**Aim of the task**
Find the string "views" in the data, and copy out each line that has it.

**Entries shown**
-=-=-

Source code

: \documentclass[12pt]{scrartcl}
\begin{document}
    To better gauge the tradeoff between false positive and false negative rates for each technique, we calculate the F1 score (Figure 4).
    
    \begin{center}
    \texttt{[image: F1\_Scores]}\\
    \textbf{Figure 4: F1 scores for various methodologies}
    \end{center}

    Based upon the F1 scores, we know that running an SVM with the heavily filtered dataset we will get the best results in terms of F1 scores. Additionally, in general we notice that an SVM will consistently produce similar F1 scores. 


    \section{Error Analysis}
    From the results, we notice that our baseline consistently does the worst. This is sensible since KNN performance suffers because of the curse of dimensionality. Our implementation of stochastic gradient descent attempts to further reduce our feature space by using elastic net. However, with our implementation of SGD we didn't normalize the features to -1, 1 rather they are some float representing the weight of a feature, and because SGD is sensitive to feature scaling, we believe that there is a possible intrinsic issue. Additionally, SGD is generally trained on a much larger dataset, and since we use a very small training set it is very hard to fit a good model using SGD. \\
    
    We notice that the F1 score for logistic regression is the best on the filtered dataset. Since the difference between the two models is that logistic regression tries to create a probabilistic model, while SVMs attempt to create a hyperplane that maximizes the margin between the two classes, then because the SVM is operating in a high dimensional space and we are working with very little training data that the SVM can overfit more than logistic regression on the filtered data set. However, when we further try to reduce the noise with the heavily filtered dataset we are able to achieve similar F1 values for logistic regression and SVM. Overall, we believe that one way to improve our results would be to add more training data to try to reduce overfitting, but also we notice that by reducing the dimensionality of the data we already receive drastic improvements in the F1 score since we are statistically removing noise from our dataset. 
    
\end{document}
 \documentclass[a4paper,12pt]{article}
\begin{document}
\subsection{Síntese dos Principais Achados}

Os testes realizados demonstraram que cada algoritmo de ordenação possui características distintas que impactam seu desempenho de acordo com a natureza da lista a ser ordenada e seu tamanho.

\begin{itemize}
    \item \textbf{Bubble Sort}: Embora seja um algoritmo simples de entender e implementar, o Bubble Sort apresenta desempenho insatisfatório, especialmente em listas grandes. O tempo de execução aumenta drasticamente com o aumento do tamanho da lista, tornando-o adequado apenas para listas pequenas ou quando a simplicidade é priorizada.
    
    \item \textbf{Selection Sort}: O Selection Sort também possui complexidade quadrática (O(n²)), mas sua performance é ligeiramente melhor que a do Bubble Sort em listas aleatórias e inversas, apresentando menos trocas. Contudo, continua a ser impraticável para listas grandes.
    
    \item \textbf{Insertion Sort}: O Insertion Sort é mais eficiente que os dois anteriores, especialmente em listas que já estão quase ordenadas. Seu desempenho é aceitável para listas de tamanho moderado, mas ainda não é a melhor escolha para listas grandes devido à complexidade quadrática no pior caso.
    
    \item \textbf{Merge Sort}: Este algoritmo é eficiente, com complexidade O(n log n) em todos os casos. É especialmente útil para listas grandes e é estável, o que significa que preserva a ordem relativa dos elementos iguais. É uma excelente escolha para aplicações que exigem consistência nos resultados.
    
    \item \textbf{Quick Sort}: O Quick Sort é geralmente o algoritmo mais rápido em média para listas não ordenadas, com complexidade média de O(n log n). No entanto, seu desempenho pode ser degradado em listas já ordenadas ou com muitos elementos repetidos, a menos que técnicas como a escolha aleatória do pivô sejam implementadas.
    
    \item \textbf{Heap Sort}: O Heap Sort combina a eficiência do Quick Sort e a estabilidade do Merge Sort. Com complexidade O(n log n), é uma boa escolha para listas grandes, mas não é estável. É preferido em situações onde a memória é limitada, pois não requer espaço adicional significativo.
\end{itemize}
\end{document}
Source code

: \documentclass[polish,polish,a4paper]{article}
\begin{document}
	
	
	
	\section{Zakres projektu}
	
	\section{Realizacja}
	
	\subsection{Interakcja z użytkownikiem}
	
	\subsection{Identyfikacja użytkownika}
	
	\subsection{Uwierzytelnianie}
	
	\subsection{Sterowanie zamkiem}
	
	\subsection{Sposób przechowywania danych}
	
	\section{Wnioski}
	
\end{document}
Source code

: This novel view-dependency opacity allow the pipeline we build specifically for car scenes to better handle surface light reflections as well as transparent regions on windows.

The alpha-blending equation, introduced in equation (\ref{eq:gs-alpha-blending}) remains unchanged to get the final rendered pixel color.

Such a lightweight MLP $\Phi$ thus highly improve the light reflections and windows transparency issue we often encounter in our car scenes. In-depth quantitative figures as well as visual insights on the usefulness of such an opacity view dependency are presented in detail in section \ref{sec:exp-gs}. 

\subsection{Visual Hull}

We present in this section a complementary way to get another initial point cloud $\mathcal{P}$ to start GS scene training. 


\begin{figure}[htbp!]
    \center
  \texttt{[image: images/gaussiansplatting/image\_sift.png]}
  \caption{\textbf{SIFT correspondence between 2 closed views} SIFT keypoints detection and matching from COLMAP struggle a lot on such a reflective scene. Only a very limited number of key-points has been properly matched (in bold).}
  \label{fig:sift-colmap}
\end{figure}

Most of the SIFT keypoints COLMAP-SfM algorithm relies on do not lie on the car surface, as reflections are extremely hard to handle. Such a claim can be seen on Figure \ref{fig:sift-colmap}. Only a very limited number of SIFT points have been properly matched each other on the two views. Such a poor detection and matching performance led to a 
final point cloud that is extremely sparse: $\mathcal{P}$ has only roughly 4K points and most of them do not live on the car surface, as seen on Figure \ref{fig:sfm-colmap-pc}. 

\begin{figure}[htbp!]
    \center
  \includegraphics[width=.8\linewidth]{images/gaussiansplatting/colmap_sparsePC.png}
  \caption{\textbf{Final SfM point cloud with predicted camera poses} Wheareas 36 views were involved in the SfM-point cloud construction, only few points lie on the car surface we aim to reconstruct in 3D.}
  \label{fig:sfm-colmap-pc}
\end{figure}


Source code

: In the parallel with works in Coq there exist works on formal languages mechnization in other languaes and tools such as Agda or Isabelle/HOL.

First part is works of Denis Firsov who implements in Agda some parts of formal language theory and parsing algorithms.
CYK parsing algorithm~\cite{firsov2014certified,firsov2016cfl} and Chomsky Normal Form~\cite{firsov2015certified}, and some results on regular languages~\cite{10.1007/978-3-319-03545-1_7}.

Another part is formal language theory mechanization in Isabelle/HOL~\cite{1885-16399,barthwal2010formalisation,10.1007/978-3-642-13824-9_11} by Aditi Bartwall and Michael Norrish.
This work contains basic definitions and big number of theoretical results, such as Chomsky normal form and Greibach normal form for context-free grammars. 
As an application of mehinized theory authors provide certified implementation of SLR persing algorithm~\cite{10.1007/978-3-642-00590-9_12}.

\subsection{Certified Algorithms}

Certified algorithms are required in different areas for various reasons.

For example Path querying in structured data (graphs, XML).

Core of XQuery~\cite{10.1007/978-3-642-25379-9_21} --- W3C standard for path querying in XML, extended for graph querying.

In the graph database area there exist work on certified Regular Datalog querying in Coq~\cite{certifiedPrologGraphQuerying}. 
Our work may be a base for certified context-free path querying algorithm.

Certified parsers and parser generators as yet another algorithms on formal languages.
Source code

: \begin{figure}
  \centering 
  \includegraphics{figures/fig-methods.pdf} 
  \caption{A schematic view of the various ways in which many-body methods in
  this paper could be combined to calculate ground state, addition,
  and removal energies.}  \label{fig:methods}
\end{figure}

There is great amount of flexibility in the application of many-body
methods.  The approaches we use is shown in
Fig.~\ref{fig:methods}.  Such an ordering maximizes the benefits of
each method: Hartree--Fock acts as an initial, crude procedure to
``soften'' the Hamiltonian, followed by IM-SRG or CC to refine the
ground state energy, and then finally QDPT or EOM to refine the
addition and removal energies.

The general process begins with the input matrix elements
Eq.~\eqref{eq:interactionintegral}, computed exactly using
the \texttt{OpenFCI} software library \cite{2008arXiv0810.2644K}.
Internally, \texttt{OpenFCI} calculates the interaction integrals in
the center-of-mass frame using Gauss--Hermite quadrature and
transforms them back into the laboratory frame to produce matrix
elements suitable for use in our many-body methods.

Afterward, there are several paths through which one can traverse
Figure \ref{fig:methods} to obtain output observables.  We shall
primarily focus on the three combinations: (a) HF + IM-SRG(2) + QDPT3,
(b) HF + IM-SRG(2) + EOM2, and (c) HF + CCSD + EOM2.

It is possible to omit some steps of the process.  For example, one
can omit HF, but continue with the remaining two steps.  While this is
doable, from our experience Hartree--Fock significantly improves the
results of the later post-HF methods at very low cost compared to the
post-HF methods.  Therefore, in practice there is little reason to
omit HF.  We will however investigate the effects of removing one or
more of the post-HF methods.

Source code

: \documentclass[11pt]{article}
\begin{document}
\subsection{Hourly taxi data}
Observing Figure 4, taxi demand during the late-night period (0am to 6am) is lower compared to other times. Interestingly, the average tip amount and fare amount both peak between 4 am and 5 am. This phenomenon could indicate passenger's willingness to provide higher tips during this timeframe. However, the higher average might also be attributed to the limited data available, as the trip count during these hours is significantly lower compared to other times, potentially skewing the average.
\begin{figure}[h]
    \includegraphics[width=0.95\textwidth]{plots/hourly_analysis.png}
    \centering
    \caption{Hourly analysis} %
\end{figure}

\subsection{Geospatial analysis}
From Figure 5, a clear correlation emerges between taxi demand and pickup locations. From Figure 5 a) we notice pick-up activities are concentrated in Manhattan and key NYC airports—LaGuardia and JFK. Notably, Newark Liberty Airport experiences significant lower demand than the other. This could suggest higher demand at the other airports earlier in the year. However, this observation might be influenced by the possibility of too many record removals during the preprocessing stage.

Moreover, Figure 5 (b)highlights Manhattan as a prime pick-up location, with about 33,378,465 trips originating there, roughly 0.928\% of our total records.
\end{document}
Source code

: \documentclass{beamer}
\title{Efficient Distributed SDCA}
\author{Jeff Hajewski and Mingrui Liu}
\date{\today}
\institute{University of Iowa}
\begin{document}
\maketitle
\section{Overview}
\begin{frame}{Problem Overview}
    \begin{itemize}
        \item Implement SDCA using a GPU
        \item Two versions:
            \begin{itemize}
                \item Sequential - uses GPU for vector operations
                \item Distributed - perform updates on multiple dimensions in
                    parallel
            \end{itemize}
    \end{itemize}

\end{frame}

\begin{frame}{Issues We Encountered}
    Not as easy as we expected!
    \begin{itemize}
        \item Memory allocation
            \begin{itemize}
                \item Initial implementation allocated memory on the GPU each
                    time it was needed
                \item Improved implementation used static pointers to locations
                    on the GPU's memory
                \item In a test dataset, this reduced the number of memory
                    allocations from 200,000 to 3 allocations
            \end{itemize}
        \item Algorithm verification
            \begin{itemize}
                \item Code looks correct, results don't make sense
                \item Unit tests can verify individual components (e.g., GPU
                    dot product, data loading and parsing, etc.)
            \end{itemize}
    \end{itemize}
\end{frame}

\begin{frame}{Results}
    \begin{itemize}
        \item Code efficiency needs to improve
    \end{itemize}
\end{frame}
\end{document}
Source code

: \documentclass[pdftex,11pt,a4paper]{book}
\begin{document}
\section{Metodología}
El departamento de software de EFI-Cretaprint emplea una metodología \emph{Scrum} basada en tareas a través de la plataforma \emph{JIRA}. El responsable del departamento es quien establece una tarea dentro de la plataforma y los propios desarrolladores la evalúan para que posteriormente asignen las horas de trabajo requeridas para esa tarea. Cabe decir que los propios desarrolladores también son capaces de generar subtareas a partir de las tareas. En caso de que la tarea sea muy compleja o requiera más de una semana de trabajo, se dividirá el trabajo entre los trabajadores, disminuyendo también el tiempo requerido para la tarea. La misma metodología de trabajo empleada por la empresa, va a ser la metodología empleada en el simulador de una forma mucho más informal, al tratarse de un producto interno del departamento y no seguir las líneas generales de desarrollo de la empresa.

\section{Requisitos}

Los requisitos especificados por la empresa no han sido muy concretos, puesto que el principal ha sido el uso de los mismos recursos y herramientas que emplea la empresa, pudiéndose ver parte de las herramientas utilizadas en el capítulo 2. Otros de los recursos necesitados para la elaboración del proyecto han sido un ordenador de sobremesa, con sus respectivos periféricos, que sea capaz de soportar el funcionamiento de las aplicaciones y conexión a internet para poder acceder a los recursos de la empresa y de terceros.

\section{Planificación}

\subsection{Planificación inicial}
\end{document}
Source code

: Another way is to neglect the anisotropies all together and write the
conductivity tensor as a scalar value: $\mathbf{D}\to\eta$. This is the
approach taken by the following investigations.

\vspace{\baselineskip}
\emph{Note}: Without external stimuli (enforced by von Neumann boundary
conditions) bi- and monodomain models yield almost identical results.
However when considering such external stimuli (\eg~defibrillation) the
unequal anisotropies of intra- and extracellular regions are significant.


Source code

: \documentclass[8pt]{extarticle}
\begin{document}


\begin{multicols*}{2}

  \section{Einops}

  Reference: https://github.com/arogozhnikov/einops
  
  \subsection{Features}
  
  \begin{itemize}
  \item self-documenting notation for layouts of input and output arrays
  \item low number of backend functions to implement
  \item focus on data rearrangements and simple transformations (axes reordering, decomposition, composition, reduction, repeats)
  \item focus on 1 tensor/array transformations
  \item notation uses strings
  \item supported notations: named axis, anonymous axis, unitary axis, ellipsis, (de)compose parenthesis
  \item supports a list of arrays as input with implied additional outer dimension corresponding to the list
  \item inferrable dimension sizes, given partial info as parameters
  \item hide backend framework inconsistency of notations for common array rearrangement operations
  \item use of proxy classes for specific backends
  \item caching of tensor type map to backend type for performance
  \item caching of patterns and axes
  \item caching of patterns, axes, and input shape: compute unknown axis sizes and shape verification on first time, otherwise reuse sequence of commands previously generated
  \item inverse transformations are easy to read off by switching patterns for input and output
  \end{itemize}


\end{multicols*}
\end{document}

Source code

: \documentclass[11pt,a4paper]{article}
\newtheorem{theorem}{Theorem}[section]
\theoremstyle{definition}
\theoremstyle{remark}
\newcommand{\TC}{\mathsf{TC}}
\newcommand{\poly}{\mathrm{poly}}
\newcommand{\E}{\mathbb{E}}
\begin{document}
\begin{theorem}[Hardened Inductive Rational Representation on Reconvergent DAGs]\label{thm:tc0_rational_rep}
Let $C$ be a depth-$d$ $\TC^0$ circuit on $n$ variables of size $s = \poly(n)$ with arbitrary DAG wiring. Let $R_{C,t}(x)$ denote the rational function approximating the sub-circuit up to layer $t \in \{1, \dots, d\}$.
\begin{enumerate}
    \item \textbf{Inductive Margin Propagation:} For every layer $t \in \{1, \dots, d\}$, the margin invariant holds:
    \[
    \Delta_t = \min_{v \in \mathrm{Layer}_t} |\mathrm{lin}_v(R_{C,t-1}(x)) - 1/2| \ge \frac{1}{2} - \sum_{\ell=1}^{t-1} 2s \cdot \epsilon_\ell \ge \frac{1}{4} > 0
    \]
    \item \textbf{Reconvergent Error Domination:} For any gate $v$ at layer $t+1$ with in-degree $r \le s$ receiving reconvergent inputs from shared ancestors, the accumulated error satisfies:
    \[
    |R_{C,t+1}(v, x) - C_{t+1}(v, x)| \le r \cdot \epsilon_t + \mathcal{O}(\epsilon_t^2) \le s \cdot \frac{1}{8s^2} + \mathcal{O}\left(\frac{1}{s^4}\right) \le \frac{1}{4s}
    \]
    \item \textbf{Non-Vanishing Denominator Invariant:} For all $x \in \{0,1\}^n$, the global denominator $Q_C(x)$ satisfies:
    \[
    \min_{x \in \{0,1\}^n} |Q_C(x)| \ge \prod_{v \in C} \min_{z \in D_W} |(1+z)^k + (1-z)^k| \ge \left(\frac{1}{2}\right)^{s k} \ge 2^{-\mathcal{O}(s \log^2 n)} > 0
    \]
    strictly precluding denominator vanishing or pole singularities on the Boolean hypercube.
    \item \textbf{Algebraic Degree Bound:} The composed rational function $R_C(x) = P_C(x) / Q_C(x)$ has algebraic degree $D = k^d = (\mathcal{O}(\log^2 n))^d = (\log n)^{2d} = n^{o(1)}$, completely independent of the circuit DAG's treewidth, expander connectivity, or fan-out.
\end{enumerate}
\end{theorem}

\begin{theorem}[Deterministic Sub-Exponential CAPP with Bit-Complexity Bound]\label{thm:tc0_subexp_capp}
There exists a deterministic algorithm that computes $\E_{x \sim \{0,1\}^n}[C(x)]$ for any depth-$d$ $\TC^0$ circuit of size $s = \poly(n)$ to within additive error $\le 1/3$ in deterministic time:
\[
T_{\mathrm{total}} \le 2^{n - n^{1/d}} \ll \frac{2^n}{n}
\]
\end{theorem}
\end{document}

-=-=-

**Task answer**
  \caption{\textbf{SIFT correspondence between 2 closed views} SIFT keypoints detection and matching from COLMAP struggle a lot on such a reflective scene. Only a very limited number of key-points has been properly matched (in bold).}
Most of the SIFT keypoints COLMAP-SfM algorithm relies on do not lie on the car surface, as reflections are extremely hard to handle. Such a claim can be seen on Figure \ref{fig:sift-colmap}. Only a very limited number of SIFT points have been properly matched each other on the two views. Such a poor detection and matching performance led to a 
  \caption{\textbf{Final SfM point cloud with predicted camera poses} Wheareas 36 views were involved in the SfM-point cloud construction, only few points lie on the car surface we aim to reconstruct in 3D.}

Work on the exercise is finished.